The Georgia Republican party reports that it faces about $700,000 in debt, much of it from mounting legal bills linked to a racial discrimination lawsuit that was recently settled after three years of litigation.
The state party’s federal financial disclosure, filed late Monday, shows in stark details the financial toll of the lawsuit. All told, about $670,000 was spent on legal fees involving the lawsuit filed by Qiana Keith, a former GOP staffer who claimed her co-workers had referred to her with a racial slur and humiliated her.
That lawsuit targeted former GOP chair John Padgett, who didn’t seek another term as the state party’s leader this summer. The new chair, John Watson, pushed to close the legal case shortly after he took office. Terms were agreed to earlier this year.

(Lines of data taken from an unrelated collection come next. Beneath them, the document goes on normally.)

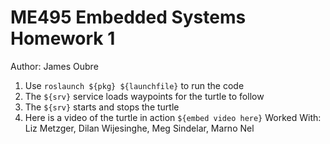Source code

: # ME495 Embedded Systems Homework 1
Author: James Oubre
1. Use `roslaunch ${pkg} ${launchfile}` to run the code
2. The `${srv}` service loads waypoints for the turtle to follow
3. The `${srv}` starts and stops the turtle
4. Here is a video of the turtle in action
   `${embed video here}`
Worked With: Liz Metzger, Dilan Wijesinghe, Meg Sindelar, Marno Nel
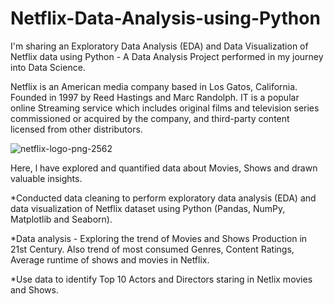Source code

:# Netflix-Data-Analysis-using-Python

I'm sharing an Exploratory Data Analysis (EDA) and Data Visualization of Netflix data using Python - A Data Analysis Project performed in my journey into Data Science.

Netflix is an American media company based in Los Gatos, California. Founded in 1997 by Reed Hastings and Marc Randolph. IT is a popular online Streaming service which includes original films and television series commissioned or acquired by the company, and third-party content licensed from other distributors. 

![netflix-logo-png-2562](https://user-images.githubusercontent.com/125726682/228943665-3279385b-e53c-4261-aa26-2a8df2ac0020.png)

Here, l have explored and quantified data about Movies, Shows and drawn valuable insights.

*Conducted data cleaning to perform exploratory data analysis (EDA) and data visualization of Netflix dataset using Python (Pandas, NumPy, Matplotlib and Seaborn).

*Data analysis - Exploring the trend of Movies and Shows Production in 21st Century. Also trend of most consumed Genres, Content Ratings, Average runtime of shows and movies in Netflix.

*Use data to identify Top 10 Actors and Directors staring in Netlix movies and Shows.
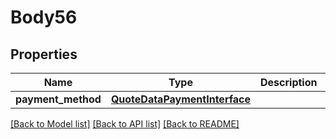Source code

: # Body56

## Properties
Name | Type | Description | Notes
------------ | ------------- | ------------- | -------------
**payment_method** | [**QuoteDataPaymentInterface**](QuoteDataPaymentInterface.md) |  | [optional] 

[[Back to Model list]](../README.md#documentation-for-models) [[Back to API list]](../README.md#documentation-for-api-endpoints) [[Back to README]](../README.md)


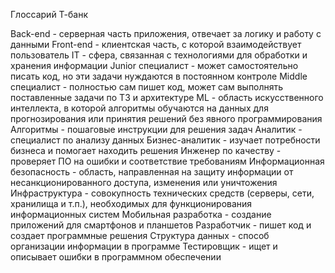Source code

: Глоссарий
Т-банк 

Back-end - серверная часть приложения, отвечает за логику и работу с данными
Front-end - клиентская часть, с которой взаимодействует пользователь
IT - сфера, связанная с технологиями для обработки и хранения информации
Junior специалист - может самостоятельно писать код, но эти задачи нуждаются в постоянном контроле
Middle специалист - полностью сам пишет код, может сам выполнять поставленные задачи по ТЗ и архитектуре
ML - область искусственного интеллекта, в которой алгоритмы обучаются на данных для прогнозирования или принятия решений без явного программирования
Алгоритмы - пошаговые инструкции для решения задач
Аналитик - специалист по анализу данных
Бизнес-аналитик - изучает потребности бизнеса и помогает находить решения
Инженер по качеству - проверяет ПО на ошибки и соответствие требованиям
Информационная безопасность - область, направленная на защиту информации от несанкционированного доступа, изменения или уничтожения
Инфраструктура - совокупность технических средств (серверы, сети, хранилища и т.п.), необходимых для функционирования информационных систем
Мобильная разработка - создание приложений для смартфонов и планшетов
Разработчик - пишет код и создает программные решения
Структура данных - способ организации информации в программе
Тестировщик - ищет и описывает ошибки в программном обеспечении
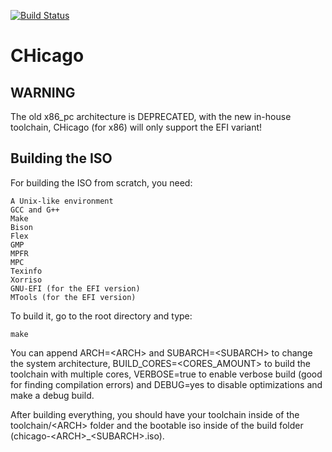 [![Build Status](https://travis-ci.com/CHOSTeam/CHicago.svg?branch=master)](https://travis-ci.com/CHOSTeam/CHicago)
# CHicago

## WARNING

The old x86_pc architecture is DEPRECATED, with the new in-house toolchain, CHicago (for x86) will only support the EFI variant!

## Building the ISO

For building the ISO from scratch, you need:

	A Unix-like environment
	GCC and G++
	Make
	Bison
	Flex
	GMP
	MPFR
	MPC
	Texinfo
	Xorriso
	GNU-EFI (for the EFI version)
	MTools (for the EFI version)

To build it, go to the root directory and type:

	make

You can append ARCH=\<ARCH\> and SUBARCH=\<SUBARCH\> to change the system architecture, BUILD_CORES=\<CORES_AMOUNT\> to build the toolchain with multiple cores, VERBOSE=true to enable verbose build (good for finding compilation errors) and DEBUG=yes to disable optimizations and make a debug build.

After building everything, you should have your toolchain inside of the toolchain/\<ARCH\> folder and the bootable iso inside of the build folder (chicago-\<ARCH\>_\<SUBARCH\>.iso).
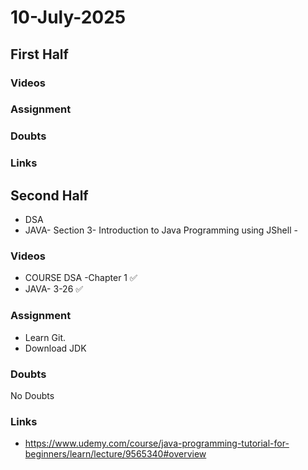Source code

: # 10-July-2025

## First Half

### Videos

### Assignment

### Doubts

### Links


## Second Half

- DSA 
- JAVA- Section 3- Introduction to Java Programming using JShell - 

### Videos

- COURSE DSA -Chapter 1 ✅
- JAVA- 3-26 ✅

### Assignment

- Learn Git.
- Download JDK

### Doubts

No Doubts

### Links

- https://www.udemy.com/course/java-programming-tutorial-for-beginners/learn/lecture/9565340#overview

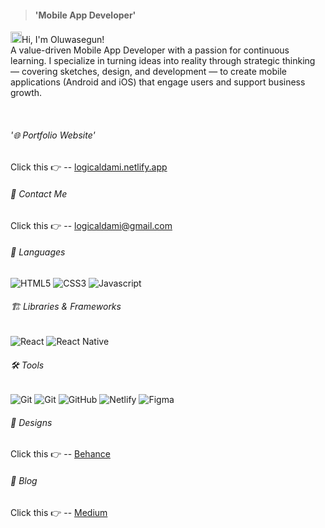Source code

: >#### 'Mobile App Developer'
<img src="https://media.giphy.com/media/hvRJCLFzcasrR4ia7z/giphy.gif" width="18px" height="18px"/>Hi, I'm Oluwasegun! <br>
A value-driven Mobile App Developer with a passion for continuous learning. I specialize in turning ideas into reality through strategic thinking — covering sketches, design, and development — to create mobile applications (Android and iOS) that engage users and support business growth.

&nbsp;

###### '🌐 Portfolio Website'
Click this 👉 -- [logicaldami.netlify.app](https://logicaldami.netlify.app)

###### 📩 Contact Me
  Click this 👉 -- <a href="mailto: logicaldami@gmail.com"> 
    logicaldami@gmail.com
  </a>

###### 💬 Languages
![HTML5](https://img.shields.io/badge/-HTML5-black?style=flat-square&logo=html5)
![CSS3](https://img.shields.io/badge/-CSS3-black?style=flat-square&logo=css3)
![Javascript](https://img.shields.io/badge/-JavaScript-black?style=flat-square&logo=javascript)

###### 🏗️ Libraries & Frameworks
![React](https://img.shields.io/badge/-React-black?style=flat-square&logo=react)
![React Native](https://img.shields.io/badge/-ReactNative-black?style=flat-square&logo=react)

###### 🛠️ Tools
![Git](https://img.shields.io/badge/-ChromeDevTools-black?style=flat-square&logo=googlechrome)
![Git](https://img.shields.io/badge/-Git-black?style=flat-square&logo=git)
![GitHub](https://img.shields.io/badge/-GitHub-black?style=flat-square&logo=github)
![Netlify](https://img.shields.io/badge/-Netlify-black?style=flat-square&logo=netlify)
![Figma](https://img.shields.io/badge/-Figma-black?style=flat-square&logo=figma)

###### 🎨 Designs
Click this 👉 -- [Behance](https://behance.net/logicaldami)

###### 📝 Blog
Click this 👉 -- [Medium](https://medium.com/@logicaldami)
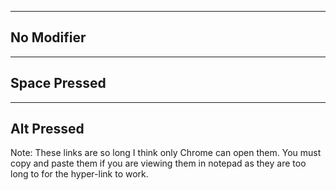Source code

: -----------------------
No Modifier
-----------------------

-----------------------
Space Pressed
-----------------------

-----------------------
Alt Pressed
-----------------------

Note: These links are so long I think only Chrome can open them. You must copy and paste them if you are viewing them in notepad as they are too long to for the hyper-link to work.

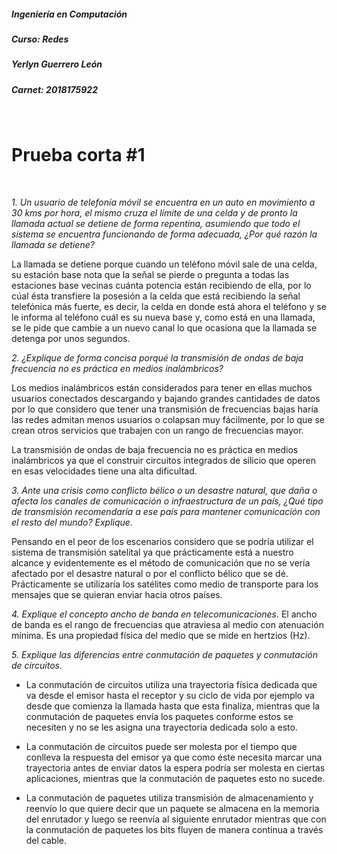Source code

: ##### Ingeniería en Computación
##### Curso: Redes
##### Yerlyn Guerrero León
##### Carnet: 2018175922  

&nbsp;  

# **Prueba corta #1**

&nbsp;

*1. Un usuario de telefonía móvil se encuentra en un auto en movimiento a 30 kms por hora, el mismo cruza el límite de una celda y de pronto la llamada actual se detiene de forma repentina, asumiendo que todo el sistema se encuentra funcionando de forma adecuada, ¿Por qué razón la llamada se detiene?*

La llamada se detiene porque cuando un teléfono móvil sale de una celda, su estación base nota que la señal se pierde o pregunta a todas las estaciones base vecinas cuánta potencia están recibiendo de ella, por lo cúal ésta transfiere la posesión a la celda que está recibiendo la señal telefónica más fuerte, es decir, la celda en donde está ahora el teléfono y se le informa al teléfono cuál es su nueva base y, como está en una llamada, se le pide que cambie a un nuevo canal lo que ocasiona que la llamada se detenga por unos segundos.

*2. ¿Explique de forma concisa porqué la transmisión de ondas de baja frecuencia no es práctica en medios inalámbricos?*

Los medios inalámbricos están considerados para tener en ellas muchos usuarios conectados descargando y bajando grandes cantidades de datos por lo que considero que tener una transmisión de frecuencias bajas haría las redes admitan menos usuarios o colapsan muy fácilmente, por lo que se crean otros servicios que trabajen con un rango de frecuencias mayor.

La transmisión de ondas de baja frecuencia no es práctica en medios inalámbricos ya que el construir circuitos integrados de silicio que operen en esas velocidades tiene una alta dificultad.

*3. Ante una crisis como conflicto bélico o un desastre natural, que daña o afecta los canales de comunicación o infraestructura de un país, ¿Qué tipo de transmisión recomendaría a ese país para mantener comunicación con el resto del mundo? Explique.*

Pensando en el peor de los escenarios considero que se podría utilizar el sistema de transmisión satelital ya que prácticamente está a nuestro alcance y evidentemente es el método de comunicación que no se vería afectado por el desastre natural o por el conflicto bélico que se dé. Prácticamente se utilizaría los satélites como medio de transporte para los mensajes que se quieran enviar hacia otros países.

*4. Explique el concepto ancho de banda en telecomunicaciones.*
El ancho de banda es el rango de frecuencias que atraviesa al medio con atenuación mínima. Es una propiedad física del medio que se mide en hertzios (Hz).

*5. Explique las diferencias entre conmutación de paquetes y conmutación de circuitos.*

* La conmutación de circuitos utiliza una trayectoria física dedicada que va desde el emisor hasta el receptor y su ciclo de vida por ejemplo va desde que comienza la llamada hasta que esta finaliza, mientras que la conmutación de paquetes envía los paquetes conforme estos se necesiten y no se les asigna una trayectoria dedicada solo a esto.

* La conmutación de circuitos puede ser molesta por el tiempo que conlleva la respuesta del emisor ya que como éste necesita marcar una trayectoria antes de enviar datos la espera podría ser molesta en ciertas aplicaciones, mientras que la conmutación de paquetes esto no sucede.

* La conmutación de paquetes utiliza transmisión de almacenamiento y reenvío lo que quiere decir que un paquete se almacena en la memoria del enrutador y luego se reenvía al siguiente enrutador mientras que con la conmutación de paquetes los bits fluyen de manera continua a través del cable.
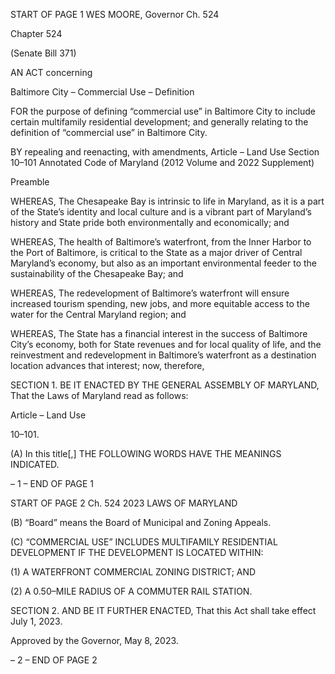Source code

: START OF PAGE 1
WES MOORE, Governor Ch. 524

Chapter 524

(Senate Bill 371)

AN ACT concerning

Baltimore City – Commercial Use – Definition

FOR the purpose of defining “commercial use” in Baltimore City to include certain
multifamily residential development; and generally relating to the definition of
“commercial use” in Baltimore City.

BY repealing and reenacting, with amendments,
Article – Land Use
Section 10–101
Annotated Code of Maryland
(2012 Volume and 2022 Supplement)

Preamble

WHEREAS, The Chesapeake Bay is intrinsic to life in Maryland, as it is a part of
the State’s identity and local culture and is a vibrant part of Maryland’s history and State
pride both environmentally and economically; and

WHEREAS, The health of Baltimore’s waterfront, from the Inner Harbor to the Port
of Baltimore, is critical to the State as a major driver of Central Maryland’s economy, but
also as an important environmental feeder to the sustainability of the Chesapeake Bay;
and

WHEREAS, The redevelopment of Baltimore’s waterfront will ensure increased
tourism spending, new jobs, and more equitable access to the water for the Central
Maryland region; and

WHEREAS, The State has a financial interest in the success of Baltimore City’s
economy, both for State revenues and for local quality of life, and the reinvestment and
redevelopment in Baltimore’s waterfront as a destination location advances that interest;
now, therefore,

SECTION 1. BE IT ENACTED BY THE GENERAL ASSEMBLY OF MARYLAND,
That the Laws of Maryland read as follows:

Article – Land Use

10–101.

(A) In this title[,] THE FOLLOWING WORDS HAVE THE MEANINGS INDICATED.

– 1 –
END OF PAGE 1

START OF PAGE 2
Ch. 524 2023 LAWS OF MARYLAND

(B) “Board” means the Board of Municipal and Zoning Appeals.

(C) “COMMERCIAL USE” INCLUDES MULTIFAMILY RESIDENTIAL
DEVELOPMENT IF THE DEVELOPMENT IS LOCATED WITHIN:

(1) A WATERFRONT COMMERCIAL ZONING DISTRICT; AND

(2) A 0.50–MILE RADIUS OF A COMMUTER RAIL STATION.

SECTION 2. AND BE IT FURTHER ENACTED, That this Act shall take effect July
1, 2023.

Approved by the Governor, May 8, 2023.

– 2 –
END OF PAGE 2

Watson inherited a party mired in tough financial straits. Despite holding every statewide office and commanding majorities in the state Legislature, the official party apparatus has long been awash in debt. Federal filings show the party was at least $300,000 in the red for much of this year.
That sum ballooned this month after the lawsuit was settled. In a note to supporters, Watson wrote that the “entirety of this debt was inherited from the past administration and is now being reported after reaching finality on a number of unknown debt amounts.”
The new chairman has also stepped up fundraising efforts and has slashed expenses since winning the post in a heated June election. The party has raised about $760,000 from June 5 to Nov. 20, including about $300,000 in pledges from a recent annual fundraiser featuring Ben Carson. It has about $235,000 cash on hand.
In contrast, the party’s raised about $380,000 during the same time period in 2015.
In his note to supporters, Watson said he’s cut staff members and reduced monthly overhead by half, to roughly $28,000, by eliminating cable TV and consolidating office space. The monthly overhead has more recently jumped as the party hired regional field director and a data specialist with help from the Republican National Committee.
Party officials said they plan to proactively pay back the debt ahead of the 2018 election.
“We have an aggressive, professional, and full-time fundraising operation that will allow us to fully support our candidates in 2018 while also retiring our inherited debt and obligations,” said Carmen Foskey Bergman, the party’s executive director.